• Dataset extract:
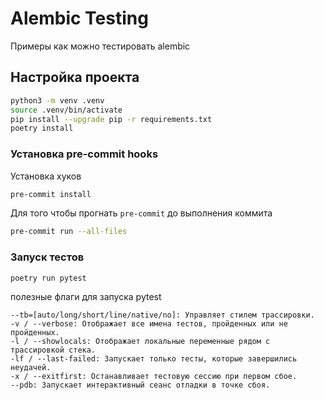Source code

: # Alembic Testing

Примеры как можно тестировать alembic


## Настройка проекта

```bash
python3 -m venv .venv
source .venv/bin/activate
pip install --upgrade pip -r requirements.txt
poetry install
```

### Установка pre-commit hooks

Установка хуков

```bash
pre-commit install
```

Для того чтобы прогнать `pre-commit` до выполнения коммита

```bash
pre-commit run --all-files
```

### Запуск тестов

```bash
poetry run pytest
```

полезные флаги для запуска pytest

```
--tb=[auto/long/short/line/native/no]: Управляет стилем трассировки.
-v / --verbose: Отображает все имена тестов, пройденных или не пройденных.
-l / --showlocals: Отображает локальные переменные рядом с трассировкой стека.
-lf / --last-failed: Запускает только тесты, которые завершились неудачей.
-x / --exitfirst: Останавливает тестовую сессию при первом сбое.
--pdb: Запускает интерактивный сеанс отладки в точке сбоя.
```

• Work order:
Which lines in the data above contain "commit"? Show each one.

• Written response:
### Установка pre-commit hooks
pre-commit install
Для того чтобы прогнать `pre-commit` до выполнения коммита
pre-commit run --all-files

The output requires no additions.